_ASSIGNMENT:_ Which lines below contain the word "tutto"? Copy each one.

[Source texts of formatted documents]
"""

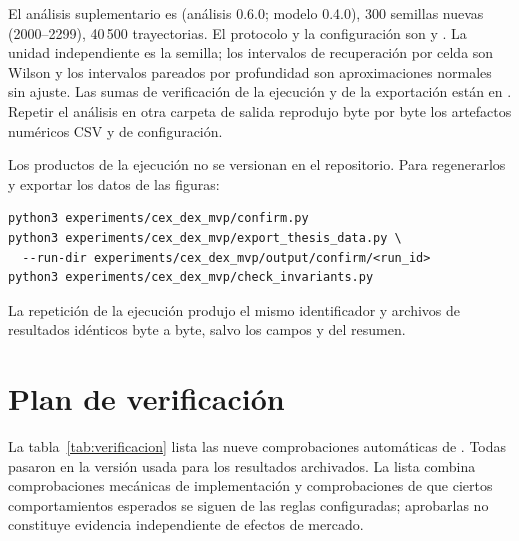 El análisis suplementario es  (análisis 0.6.0; modelo 0.4.0), 300 semillas nuevas (2000--2299), 40\,500 trayectorias. El protocolo y la configuración son  y . La unidad independiente es la semilla; los intervalos de recuperación por celda son Wilson y los intervalos pareados por profundidad son aproximaciones normales sin ajuste. Las sumas de verificación de la ejecución y de la exportación están en . Repetir el análisis en otra carpeta de salida reprodujo byte por byte los artefactos numéricos CSV y de configuración.

Los productos de la ejecución no se versionan en el repositorio. Para regenerarlos y exportar los datos de las figuras:

\begin{verbatim}
python3 experiments/cex_dex_mvp/confirm.py
python3 experiments/cex_dex_mvp/export_thesis_data.py \
  --run-dir experiments/cex_dex_mvp/output/confirm/<run_id>
python3 experiments/cex_dex_mvp/check_invariants.py
\end{verbatim}

La repetición de la ejecución produjo el mismo identificador y archivos de resultados idénticos byte a byte, salvo los campos  y  del resumen.

\section{Plan de verificación}
\label{sec:verificacion}

La tabla~\ref{tab:verificacion} lista las nueve comprobaciones automáticas de . Todas pasaron en la versión usada para los resultados archivados. La lista combina comprobaciones mecánicas de implementación y comprobaciones de que ciertos comportamientos esperados se siguen de las reglas configuradas; aprobarlas no constituye evidencia independiente de efectos de mercado.

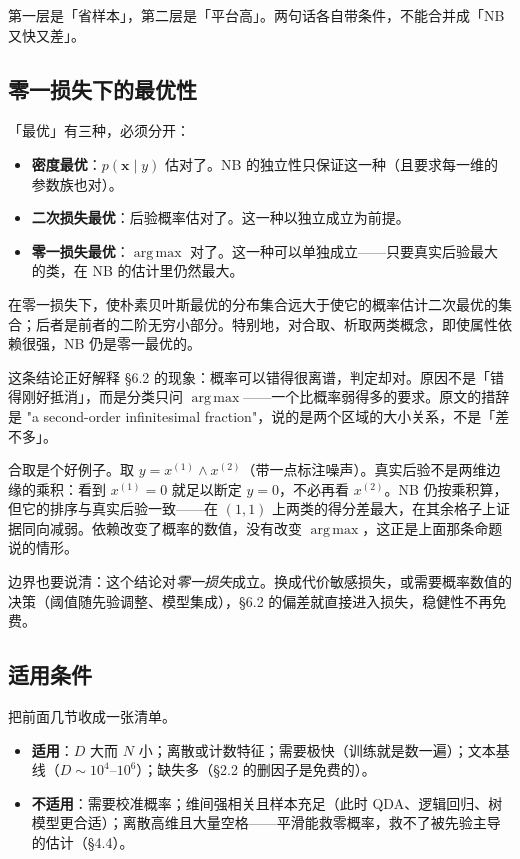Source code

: \documentclass[11pt,a4paper,fontset=windows,zihao=-4]{ctexart}
\newcommand{\bx}{\mathbf{x}}
\DeclareMathOperator*{\argmax}{arg\,max}
\begin{document}
第一层是「省样本」，第二层是「平台高」。两句话各自带条件，不能合并成「NB 又快又差」。

\subsection{零一损失下的最优性}

「最优」有三种，必须分开：

\begin{itemize}
  \item \textbf{密度最优}：$p(\bx\mid y)$ 估对了。NB 的独立性只保证这一种（且要求每一维的参数族也对）。
  \item \textbf{二次损失最优}：后验概率估对了。这一种以独立成立为前提。
  \item \textbf{零一损失最优}：$\argmax$ 对了。这一种可以单独成立——只要真实后验最大的类，在 NB 的估计里仍然最大。
\end{itemize}

\begin{prop}
在零一损失下，使朴素贝叶斯最优的分布集合远大于使它的概率估计二次最优的集合；后者是前者的二阶无穷小部分。特别地，对合取、析取两类概念，即使属性依赖很强，NB 仍是零一最优的。
\end{prop}

这条结论正好解释 §6.2 的现象：概率可以错得很离谱，判定却对。原因不是「错得刚好抵消」，而是分类只问 $\argmax$——一个比概率弱得多的要求。原文的措辞是 "a second-order infinitesimal fraction"，说的是两个区域的大小关系，不是「差不多」。

合取是个好例子。取 $y=x^{(1)}\wedge x^{(2)}$（带一点标注噪声）。真实后验不是两维边缘的乘积：看到 $x^{(1)}=0$ 就足以断定 $y=0$，不必再看 $x^{(2)}$。NB 仍按乘积算，但它的排序与真实后验一致——在 $(1,1)$ 上两类的得分差最大，在其余格子上证据同向减弱。依赖改变了概率的数值，没有改变 $\argmax$，这正是上面那条命题说的情形。

边界也要说清：这个结论对\emph{零一损失}成立。换成代价敏感损失，或需要概率数值的决策（阈值随先验调整、模型集成），§6.2 的偏差就直接进入损失，稳健性不再免费。

\subsection{适用条件}

把前面几节收成一张清单。

\begin{itemize}
  \item \textbf{适用}：$D$ 大而 $N$ 小；离散或计数特征；需要极快（训练就是数一遍）；文本基线（$D\sim10^4$–$10^6$）；缺失多（§2.2 的删因子是免费的）。
  \item \textbf{不适用}：需要校准概率；维间强相关且样本充足（此时 QDA、逻辑回归、树模型更合适）；离散高维且大量空格——平滑能救零概率，救不了被先验主导的估计（§4.4）。
\end{itemize}
\end{document}

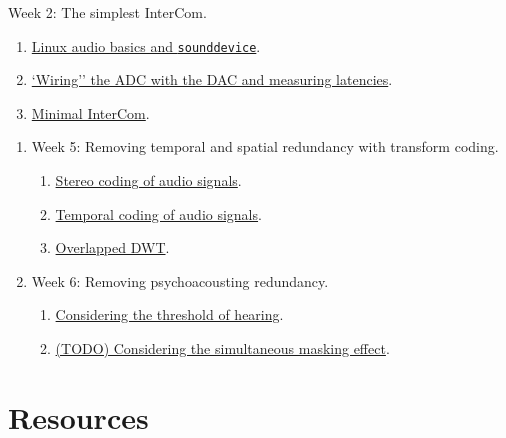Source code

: \item Week 2: The simplest InterCom.
\begin{enumerate}
\item \href{https://tecnologias-multimedia.github.io/study_guide/Linux_audio/}{Linux audio basics and \texttt{sounddevice}}.
\item \href{https://tecnologias-multimedia.github.io/study_guide/04-wiring/}{`Wiring'' the ADC with the DAC and measuring latencies}.
\item \href{https://tecnologias-multimedia.github.io/study_guide/05-minimal/}{Minimal InterCom}.
\end{enumerate}

\begin{enumerate}
\item Week 5: Removing temporal and spatial redundancy with transform coding.
\begin{enumerate}
\item \href{https://tecnologias-multimedia.github.io/study_guide/11-stereo_coding/}{Stereo coding of audio signals}.
\item \href{https://tecnologias-multimedia.github.io/study_guide/12-temporal_coding/}{Temporal coding of audio signals}.
\item \href{https://tecnologias-multimedia.github.io/study_guide/13-overlapped_temporal_coding/}{Overlapped DWT}.
\end{enumerate}
\item Week 6: Removing psychoacousting redundancy.
\begin{enumerate}
\item \href{https://tecnologias-multimedia.github.io/study_guide/14-threshold_of_hearing/}{Considering the threshold of hearing}.
\item \href{https://tecnologias-multimedia.github.io/study_guide/15-simultaneous_masking/}{(TODO) Considering the simultaneous masking effect}.
\end{enumerate}
\end{enumerate}

\section{Resources}



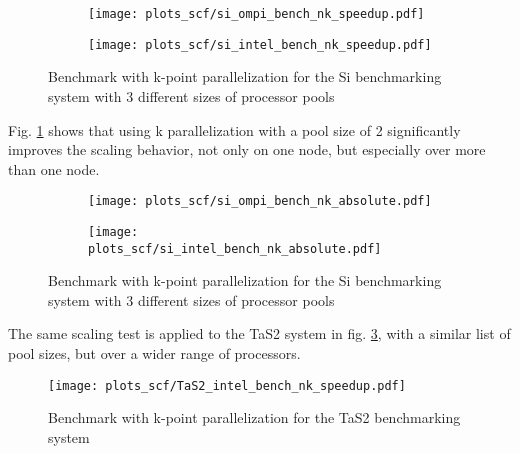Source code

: \documentclass[main.tex]{subfiles}
\begin{document}
\begin{figure}[ht!]
\begin{subfigure}[b]{0.49\textwidth}
    \centering
    \texttt{[image: plots\_scf/si\_ompi\_bench\_nk\_speedup.pdf]}
\end{subfigure}
\begin{subfigure}[b]{0.49\textwidth}
    \centering
    \texttt{[image: plots\_scf/si\_intel\_bench\_nk\_speedup.pdf]}
\end{subfigure}
\caption{Benchmark with k-point parallelization for the Si benchmarking system with 3 different sizes of processor pools}
\label{fig:scaling_scf_nk_si}
\end{figure}

Fig. \ref{fig:scaling_scf_nk_si} shows that using k parallelization with a pool size of 2 significantly improves the scaling behavior, not only on one node, but especially over more than one node.



\begin{figure}[ht!]
\begin{subfigure}[b]{0.49\textwidth}
    \centering
    \texttt{[image: plots\_scf/si\_ompi\_bench\_nk\_absolute.pdf]}
\end{subfigure}
\begin{subfigure}[b]{0.49\textwidth}
    \centering
    \texttt{[image: plots\_scf/si\_intel\_bench\_nk\_absolute.pdf]}
\end{subfigure}
\caption{Benchmark with k-point parallelization for the Si benchmarking system with 3 different sizes of processor pools}
\label{fig:scaling_scf_nk_si_absolute}
\end{figure}


The same scaling test is applied to the TaS2 system in fig. \ref{fig:scaling_scf_nk_tas2}, with a similar list of pool sizes, but over a wider range of processors.

\begin{figure}[ht!]
    \centering
    \texttt{[image: plots\_scf/TaS2\_intel\_bench\_nk\_speedup.pdf]}
    \caption{Benchmark with k-point parallelization for the TaS2 benchmarking system}
    \label{fig:scaling_scf_nk_tas2}
\end{figure}
\end{document}
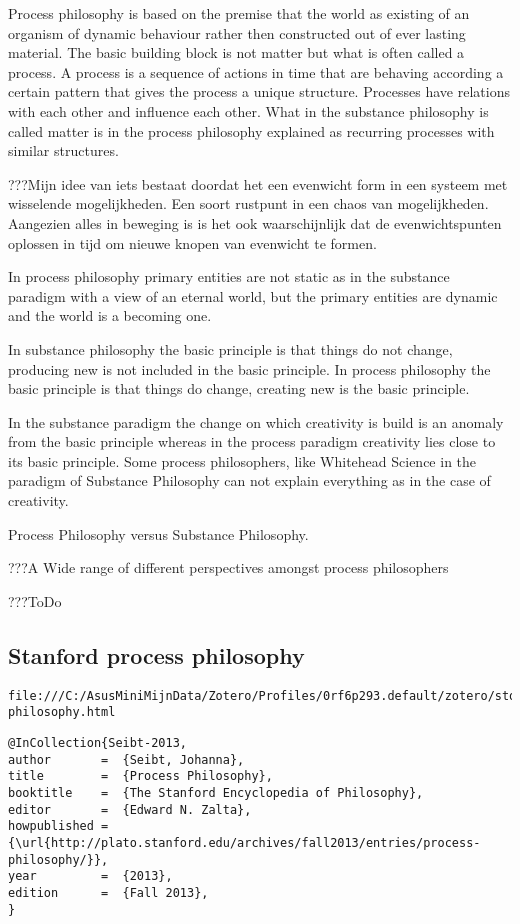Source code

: \documentclass[a4paper]{Thesis}
\begin{document}
Process philosophy is based on the premise that the world as existing of an organism of dynamic behaviour rather then constructed out of ever lasting material. The basic building block is not matter but what is often called a process. A process is a sequence of actions in time that are behaving according a certain pattern that gives the process a unique structure. Processes have relations with each other and influence each other. What in the substance philosophy is called matter is in the process philosophy explained as recurring processes with similar structures.

???Mijn idee van iets bestaat doordat het een evenwicht form in een systeem met wisselende mogelijkheden. Een soort rustpunt in een chaos van mogelijkheden.
Aangezien alles in beweging is is het ook waarschijnlijk dat de evenwichtspunten oplossen in tijd om nieuwe knopen van evenwicht te formen.

In process philosophy primary entities are not static as in the substance paradigm with a view of an eternal world, but the primary entities are dynamic and the world is a becoming one.

In substance philosophy the basic principle is that things do not change, producing new is not included in the basic principle.
In process philosophy the basic principle is that things do change, creating new is the basic principle.

In the substance paradigm the change on which creativity is build is an anomaly from the basic principle whereas in the process paradigm creativity lies close to its basic principle. Some process philosophers, like Whitehead \cite{whitehead1929process} Science in the paradigm of Substance Philosophy can not explain everything as in the case of creativity.

Process Philosophy versus Substance Philosophy.

???A Wide range of different  perspectives amongst process philosophers

???ToDo

\subsection{Stanford process philosophy}
\begin{verbatim}
file:///C:/AsusMiniMijnData/Zotero/Profiles/0rf6p293.default/zotero/storage/TRSB7DQH/process-philosophy.html
\end{verbatim}


\begin{verbatim}
@InCollection{Seibt-2013,
author       =	{Seibt, Johanna},
title        =	{Process Philosophy},
booktitle    =	{The Stanford Encyclopedia of Philosophy},
editor       =	{Edward N. Zalta},
howpublished =	{\url{http://plato.stanford.edu/archives/fall2013/entries/process-philosophy/}},
year         =	{2013},
edition      =	{Fall 2013},
}
\end{verbatim}
\end{document}
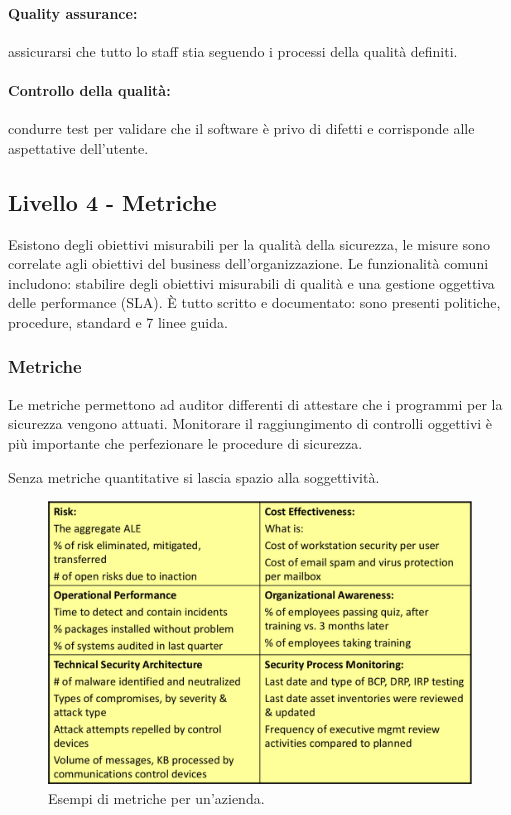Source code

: \paragraph*{Quality assurance:} assicurarsi che tutto lo staff stia seguendo i 
processi della qualità definiti.

\paragraph*{Controllo della qualità:} condurre test per validare che il 
software è privo di difetti e corrisponde alle aspettative dell'utente.

\subsection{Livello 4 - Metriche}

Esistono degli obiettivi misurabili per la qualità della sicurezza, le misure 
sono correlate agli obiettivi del business dell'organizzazione. Le 
funzionalità comuni includono: stabilire degli obiettivi misurabili di qualità 
e una gestione oggettiva delle performance (SLA).
È tutto scritto e documentato: sono presenti politiche, procedure, standard e 7
linee guida.

\subsubsection{Metriche}

Le metriche permettono ad auditor differenti di attestare che i programmi per 
la sicurezza vengono attuati. Monitorare il raggiungimento di controlli 
oggettivi è più importante che perfezionare le procedure di sicurezza.

Senza metriche quantitative si lascia spazio alla soggettività.

\begin{figure}[h!]
        \begin{center}
                \includegraphics[scale=1.5]{res/img/metriche}
        \end{center}
        \caption{Esempi di metriche per un'azienda.}
\end{figure}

"""

_TASK ANSWER:_
: \paragraph*{Quality assurance:} assicurarsi che tutto lo staff stia seguendo i 
È tutto scritto e documentato: sono presenti politiche, procedure, standard e 7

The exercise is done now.